*** Opening of Provided material ***

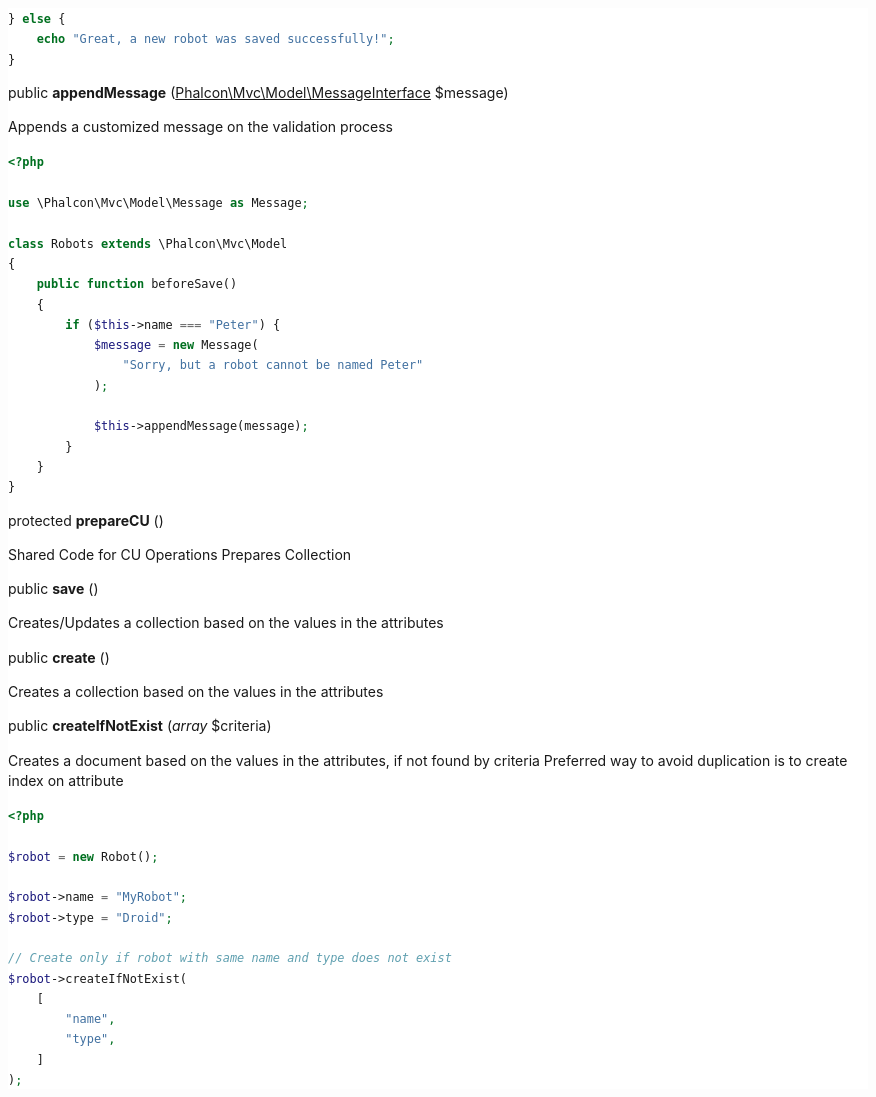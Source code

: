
 ```php
} else {
    echo "Great, a new robot was saved successfully!";
}

```

public  **appendMessage** ([Phalcon\Mvc\Model\MessageInterface](/en/3.1.2/api/Phalcon_Mvc_Model_MessageInterface) $message)

Appends a customized message on the validation process

```php
<?php

use \Phalcon\Mvc\Model\Message as Message;

class Robots extends \Phalcon\Mvc\Model
{
    public function beforeSave()
    {
        if ($this->name === "Peter") {
            $message = new Message(
                "Sorry, but a robot cannot be named Peter"
            );

            $this->appendMessage(message);
        }
    }
}

```

protected  **prepareCU** ()

Shared Code for CU Operations
Prepares Collection

public  **save** ()

Creates/Updates a collection based on the values in the attributes

public  **create** ()

Creates a collection based on the values in the attributes

public  **createIfNotExist** (*array* $criteria)

Creates a document based on the values in the attributes, if not found by criteria
Preferred way to avoid duplication is to create index on attribute

```php
<?php

$robot = new Robot();

$robot->name = "MyRobot";
$robot->type = "Droid";

// Create only if robot with same name and type does not exist
$robot->createIfNotExist(
    [
        "name",
        "type",
    ]
);

```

*** Close of Provided material ***

Directions »
Your reply should be the full data above, copied exactly, with no pictures in it.

Output for this task »
Source code

:
 ```php
} else {
    echo "Great, a new robot was saved successfully!";
}

```

public  **appendMessage** ([Phalcon\Mvc\Model\MessageInterface](/en/3.1.2/api/Phalcon_Mvc_Model_MessageInterface) $message)

Appends a customized message on the validation process

```php
<?php

use \Phalcon\Mvc\Model\Message as Message;

class Robots extends \Phalcon\Mvc\Model
{
    public function beforeSave()
    {
        if ($this->name === "Peter") {
            $message = new Message(
                "Sorry, but a robot cannot be named Peter"
            );

            $this->appendMessage(message);
        }
    }
}

```

protected  **prepareCU** ()

Shared Code for CU Operations
Prepares Collection

public  **save** ()

Creates/Updates a collection based on the values in the attributes

public  **create** ()

Creates a collection based on the values in the attributes

public  **createIfNotExist** (*array* $criteria)

Creates a document based on the values in the attributes, if not found by criteria
Preferred way to avoid duplication is to create index on attribute

```php
<?php

$robot = new Robot();

$robot->name = "MyRobot";
$robot->type = "Droid";

// Create only if robot with same name and type does not exist
$robot->createIfNotExist(
    [
        "name",
        "type",
    ]
);

```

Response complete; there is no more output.